The platform exposing exactly how much copyrighted art is used by AI tools

1 month ago 39

Ask Google’s AI video tool to create a film of a time-travelling doctor who flies around in a blue British phone booth and the result, unsurprisingly, resembles Doctor Who.

And if you ask OpenAI’s technology to do the same, a similar thing happens. What’s wrong with that, you may think?

The answer could be one of the biggest issues AI chiefs face as their era-defining technology becomes ever more ubiquitous in our lives.

Google and OpenAI’s generative artificial intelligence is supposed to be just that – generative, meaning it develops novel answers to our questions. Ask it for a time-travelling doctor, you get one that their systems have created.
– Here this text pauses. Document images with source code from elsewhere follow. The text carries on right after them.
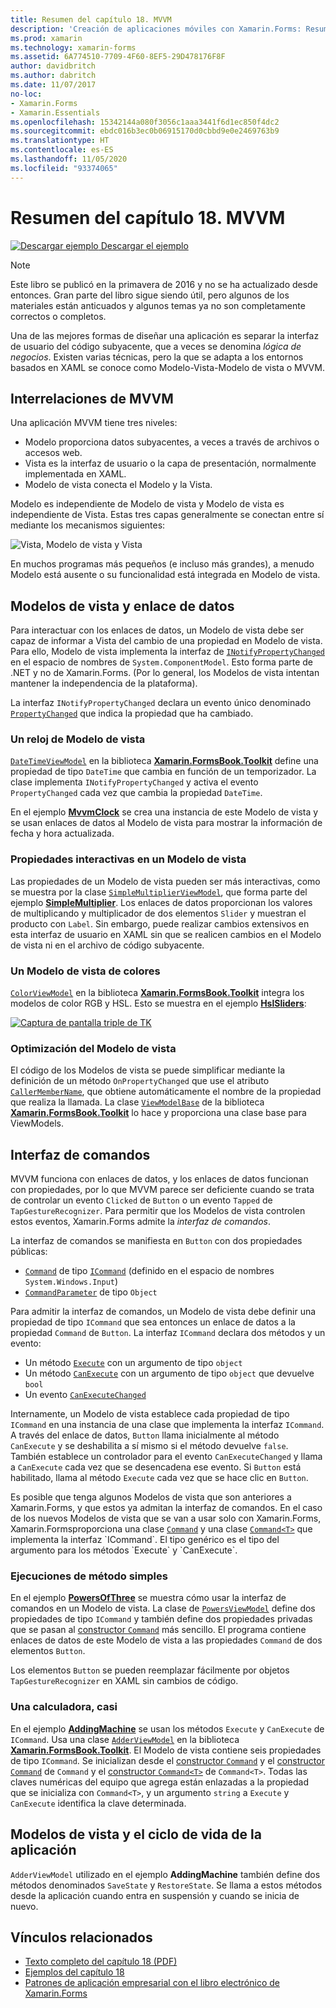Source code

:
 ```yaml
---
title: Resumen del capítulo 18. MVVM
description: 'Creación de aplicaciones móviles con Xamarin.Forms: Resumen del capítulo 18. MVVM'
ms.prod: xamarin
ms.technology: xamarin-forms
ms.assetid: 6A774510-7709-4F60-8EF5-29D478176F8F
author: davidbritch
ms.author: dabritch
ms.date: 11/07/2017
no-loc:
- Xamarin.Forms
- Xamarin.Essentials
ms.openlocfilehash: 15342144a080f3056c1aaa3441f6d1ec850f4dc2
ms.sourcegitcommit: ebdc016b3ec0b06915170d0cbbd9e0e2469763b9
ms.translationtype: HT
ms.contentlocale: es-ES
ms.lasthandoff: 11/05/2020
ms.locfileid: "93374065"
---
```

# <a name="summary-of-chapter-18-mvvm"></a>Resumen del capítulo 18. MVVM

[![Descargar ejemplo](~/media/shared/download.png) Descargar el ejemplo](https://github.com/xamarin/xamarin-forms-book-samples/tree/master/Chapter18)

> [!NOTE]
> Este libro se publicó en la primavera de 2016 y no se ha actualizado desde entonces. Gran parte del libro sigue siendo útil, pero algunos de los materiales están anticuados y algunos temas ya no son completamente correctos o completos.

Una de las mejores formas de diseñar una aplicación es separar la interfaz de usuario del código subyacente, que a veces se denomina *lógica de negocios*. Existen varias técnicas, pero la que se adapta a los entornos basados en XAML se conoce como Modelo-Vista-Modelo de vista o MVVM.

## <a name="mvvm-interrelationships"></a>Interrelaciones de MVVM

Una aplicación MVVM tiene tres niveles:

- Modelo proporciona datos subyacentes, a veces a través de archivos o accesos web.
- Vista es la interfaz de usuario o la capa de presentación, normalmente implementada en XAML.
- Modelo de vista conecta el Modelo y la Vista.

Modelo es independiente de Modelo de vista y Modelo de vista es independiente de Vista. Estas tres capas generalmente se conectan entre sí mediante los mecanismos siguientes:

![Vista, Modelo de vista y Vista](images/ch18fg03.png "MVVM")

En muchos programas más pequeños (e incluso más grandes), a menudo Modelo está ausente o su funcionalidad está integrada en Modelo de vista.

## <a name="viewmodels-and-data-binding"></a>Modelos de vista y enlace de datos

Para interactuar con los enlaces de datos, un Modelo de vista debe ser capaz de informar a Vista del cambio de una propiedad en Modelo de vista. Para ello, Modelo de vista implementa la interfaz de [`INotifyPropertyChanged`](xref:System.ComponentModel.INotifyPropertyChanged) en el espacio de nombres de `System.ComponentModel`. Esto forma parte de .NET y no de Xamarin.Forms. (Por lo general, los Modelos de vista intentan mantener la independencia de la plataforma).

La interfaz `INotifyPropertyChanged` declara un evento único denominado [`PropertyChanged`](xref:System.ComponentModel.INotifyPropertyChanged) que indica la propiedad que ha cambiado.

### <a name="a-viewmodel-clock"></a>Un reloj de Modelo de vista

[`DateTimeViewModel`](https://github.com/xamarin/xamarin-forms-book-samples/blob/master/Libraries/Xamarin.FormsBook.Toolkit/Xamarin.FormsBook.Toolkit/DateTimeViewModel.cs) en la biblioteca [ **Xamarin.FormsBook.Toolkit**](https://github.com/xamarin/xamarin-forms-book-samples/tree/master/Libraries/Xamarin.FormsBook.Toolkit/Xamarin.FormsBook.Toolkit) define una propiedad de tipo `DateTime` que cambia en función de un temporizador. La clase implementa `INotifyPropertyChanged` y activa el evento `PropertyChanged` cada vez que cambia la propiedad `DateTime`.

En el ejemplo [**MvvmClock**](https://github.com/xamarin/xamarin-forms-book-samples/tree/master/Chapter18/MvvmClock) se crea una instancia de este Modelo de vista y se usan enlaces de datos al Modelo de vista para mostrar la información de fecha y hora actualizada.

### <a name="interactive-properties-in-a-viewmodel"></a>Propiedades interactivas en un Modelo de vista

Las propiedades de un Modelo de vista pueden ser más interactivas, como se muestra por la clase [`SimpleMultiplierViewModel`](https://github.com/xamarin/xamarin-forms-book-samples/blob/master/Chapter18/SimpleMultiplier/SimpleMultiplier/SimpleMultiplier/SimpleMultiplierViewModel.cs), que forma parte del ejemplo [**SimpleMultiplier**](https://github.com/xamarin/xamarin-forms-book-samples/tree/master/Chapter18/SimpleMultiplier). Los enlaces de datos proporcionan los valores de multiplicando y multiplicador de dos elementos `Slider` y muestran el producto con `Label`. Sin embargo, puede realizar cambios extensivos en esta interfaz de usuario en XAML sin que se realicen cambios en el Modelo de vista ni en el archivo de código subyacente.

### <a name="a-color-viewmodel"></a>Un Modelo de vista de colores

[`ColorViewModel`](https://github.com/xamarin/xamarin-forms-book-samples/blob/master/Libraries/Xamarin.FormsBook.Toolkit/Xamarin.FormsBook.Toolkit/ColorViewModel.cs) en la biblioteca [ **Xamarin.FormsBook.Toolkit**](https://github.com/xamarin/xamarin-forms-book-samples/tree/master/Libraries/Xamarin.FormsBook.Toolkit/Xamarin.FormsBook.Toolkit) integra los modelos de color RGB y HSL. Esto se muestra en el ejemplo [**HslSliders**](https://github.com/xamarin/xamarin-forms-book-samples/tree/master/Chapter18/HslSliders):

[![Captura de pantalla triple de TK](images/ch18fg08-small.png "Modelo de color HSL")](images/ch18fg08-large.png#lightbox "Modelo de color HSL")

### <a name="streamlining-the-viewmodel"></a>Optimización del Modelo de vista

El código de los Modelos de vista se puede simplificar mediante la definición de un método `OnPropertyChanged` que use el atributo [`CallerMemberName`](xref:System.Runtime.CompilerServices.CallerMemberNameAttribute), que obtiene automáticamente el nombre de la propiedad que realiza la llamada. La clase [`ViewModelBase`](https://github.com/xamarin/xamarin-forms-book-samples/blob/master/Libraries/Xamarin.FormsBook.Toolkit/Xamarin.FormsBook.Toolkit/ViewModelBase.cs) de la biblioteca [ **Xamarin.FormsBook.Toolkit**](https://github.com/xamarin/xamarin-forms-book-samples/tree/master/Libraries/Xamarin.FormsBook.Toolkit/Xamarin.FormsBook.Toolkit) lo hace y proporciona una clase base para ViewModels.

## <a name="the-command-interface"></a>Interfaz de comandos

MVVM funciona con enlaces de datos, y los enlaces de datos funcionan con propiedades, por lo que MVVM parece ser deficiente cuando se trata de controlar un evento `Clicked` de `Button` o un evento `Tapped` de `TapGestureRecognizer`. Para permitir que los Modelos de vista controlen estos eventos, Xamarin.Forms admite la *interfaz de comandos*.

La interfaz de comandos se manifiesta en `Button` con dos propiedades públicas:

- [`Command`](xref:Xamarin.Forms.Button.Command) de tipo [`ICommand`](xref:System.Windows.Input.ICommand) (definido en el espacio de nombres `System.Windows.Input`)
- [`CommandParameter`](xref:Xamarin.Forms.Button.CommandParameter) de tipo `Object`

Para admitir la interfaz de comandos, un Modelo de vista debe definir una propiedad de tipo `ICommand` que sea entonces un enlace de datos a la propiedad `Command` de `Button`. La interfaz `ICommand` declara dos métodos y un evento:

- Un método [`Execute`](xref:System.Windows.Input.ICommand.Execute(System.Object)) con un argumento de tipo `object`
- Un método [`CanExecute`](xref:System.Windows.Input.ICommand.CanExecute(System.Object)) con un argumento de tipo `object` que devuelve `bool`
- Un evento [`CanExecuteChanged`](xref:System.Windows.Input.ICommand.CanExecuteChanged)

Internamente, un Modelo de vista establece cada propiedad de tipo `ICommand` en una instancia de una clase que implementa la interfaz `ICommand`. A través del enlace de datos, `Button` llama inicialmente al método `CanExecute` y se deshabilita a sí mismo si el método devuelve `false`. También establece un controlador para el evento `CanExecuteChanged` y llama a `CanExecute` cada vez que se desencadena ese evento. Si `Button` está habilitado, llama al método `Execute` cada vez que se hace clic en `Button`.

Es posible que tenga algunos Modelos de vista que son anteriores a Xamarin.Forms, y que estos ya admitan la interfaz de comandos. En el caso de los nuevos Modelos de vista que se van a usar solo con Xamarin.Forms, Xamarin.Formsproporciona una clase [`Command`](xref:Xamarin.Forms.Command) y una clase [`Command<T>`](xref:Xamarin.Forms.Command`1) que implementa la interfaz `ICommand`. El tipo genérico es el tipo del argumento para los métodos `Execute` y `CanExecute`.

### <a name="simple-method-executions"></a>Ejecuciones de método simples

En el ejemplo [**PowersOfThree**](https://github.com/xamarin/xamarin-forms-book-samples/tree/master/Chapter18/PowersOfThree) se muestra cómo usar la interfaz de comandos en un Modelo de vista. La clase de [`PowersViewModel`](https://github.com/xamarin/xamarin-forms-book-samples/blob/master/Chapter18/PowersOfThree/PowersOfThree/PowersOfThree/PowersViewModel.cs) define dos propiedades de tipo `ICommand` y también define dos propiedades privadas que se pasan al [constructor `Command`](xref:Xamarin.Forms.Command.%23ctor(System.Action)) más sencillo. El programa contiene enlaces de datos de este Modelo de vista a las propiedades `Command` de dos elementos `Button`.

Los elementos `Button` se pueden reemplazar fácilmente por objetos `TapGestureRecognizer` en XAML sin cambios de código.

### <a name="a-calculator-almost"></a>Una calculadora, casi

En el ejemplo [**AddingMachine**](https://github.com/xamarin/xamarin-forms-book-samples/tree/master/Chapter18/AddingMachine) se usan los métodos `Execute` y `CanExecute` de `ICommand`. Usa una clase [`AdderViewModel`](https://github.com/xamarin/xamarin-forms-book-samples/blob/master/Libraries/Xamarin.FormsBook.Toolkit/Xamarin.FormsBook.Toolkit/AdderViewModel.cs) en la biblioteca [ **Xamarin.FormsBook.Toolkit**](https://github.com/xamarin/xamarin-forms-book-samples/blob/master/Libraries/Xamarin.FormsBook.Toolkit/Xamarin.FormsBook.Toolkit/AdderViewModel.cs). El Modelo de vista contiene seis propiedades de tipo `ICommand`. Se inicializan desde el [constructor `Command`](xref:Xamarin.Forms.Command.%23ctor(System.Action)) y el [constructor `Command`](xref:Xamarin.Forms.Command.%23ctor(System.Action,System.Func{System.Boolean})) de `Command` y el [constructor `Command<T>`](/dotnet/api/xamarin.forms.command.-ctor?view=xamarin-forms#Xamarin_Forms_Command__ctor_System_Action_System_Object__System_Func_System_Object_System_Boolean__) de `Command<T>`. Todas las claves numéricas del equipo que agrega están enlazadas a la propiedad que se inicializa con `Command<T>`, y un argumento `string` a `Execute` y `CanExecute` identifica la clave determinada.

## <a name="viewmodels-and-the-application-lifecycle"></a>Modelos de vista y el ciclo de vida de la aplicación

`AdderViewModel` utilizado en el ejemplo **AddingMachine** también define dos métodos denominados `SaveState` y `RestoreState`. Se llama a estos métodos desde la aplicación cuando entra en suspensión y cuando se inicia de nuevo.

## <a name="related-links"></a>Vínculos relacionados

- [Texto completo del capítulo 18 (PDF)](https://download.xamarin.com/developer/xamarin-forms-book/XamarinFormsBook-Ch18-Apr2016.pdf)
- [Ejemplos del capítulo 18](https://github.com/xamarin/xamarin-forms-book-samples/tree/master/Chapter18)
- [Patrones de aplicación empresarial con el libro electrónico de Xamarin.Forms](~/xamarin-forms/enterprise-application-patterns/index.md)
But how much of that output is original?

The problem is working out how much tools like OpenAI’s ChatGPT and its video generator Sora 2, and Google’s Gemini and its video tool Veo3, rely on someone else’s art to come up with their own inventions, and whether using source material from the BBC, for example, is an infringement of the broadcaster’s copyright.

Creative professionals and industries including authors, film directors, artists, musicians and newspaper publishers are demanding compensation for the use of their work to build those models – and for the practice to stop until they have granted permission.

They also argue that their work is being used without compensation in order to build AI tools that create works in direct competition with their own. Some news publishers, including the Financial Times, Condé Nast and Guardian Media Group, publisher of the Guardian, have struck licensing deals with OpenAI.

A key sticking point is the AI giants’ closely – guarded models, which underpin their systems and make it difficult to know just how much their tech relies on other creatives’ work. One firm, however, claims to be able to shine a light on the issue.

The US tech platform Vermillio tracks use of a client’s intellectual property online and claims it is possible to trace, approximately, the percentage to which an AI generated image has drawn on pre-existing copyrighted material.

In research undertaken for the Guardian, Vermillio created a “neural fingerprint” for various pieces of copyrighted work, before asking the AIs to create similar-looking imagery.

For Doctor Who, it entered a prompt into Google’s popular Veo3 tool asking: “Can you create a video of a time travelling doctor who flies around in a blue British phone booth.”

AI Dr Who video matches 82% of Vermillio’s fingerprint

The Doctor Who video matches 80% of Vermillio’s Doctor Who fingerprint, implying that Google’s model has leaned heavily on copyright-protected work to produce its output.

The OpenAI video, taken from YouTube and stamped with the watermark for OpenAI’s Sora tool, was an 87% match, according to Vermillio.

Other examples created by Vermillio for the Guardian use a James Bond neural fingerprint. A Veo3 James Bond video, created with the prompt: “Can you create a famous scene from a James Bond movie?”, had a neural fingerprint match of 16%.

A Sora video, taken from the open web, had a 62% match with Vermillio’s Bond fingerprint, while images of the agent created by Vermillio using ChatGPT and Google’s Gemini model had matches of 28% and 86% respectively from a prompt citing: “A famous MI5 double ‘0’ agent dressed in a tuxedo from a famous spy movie by Ian Fleming”.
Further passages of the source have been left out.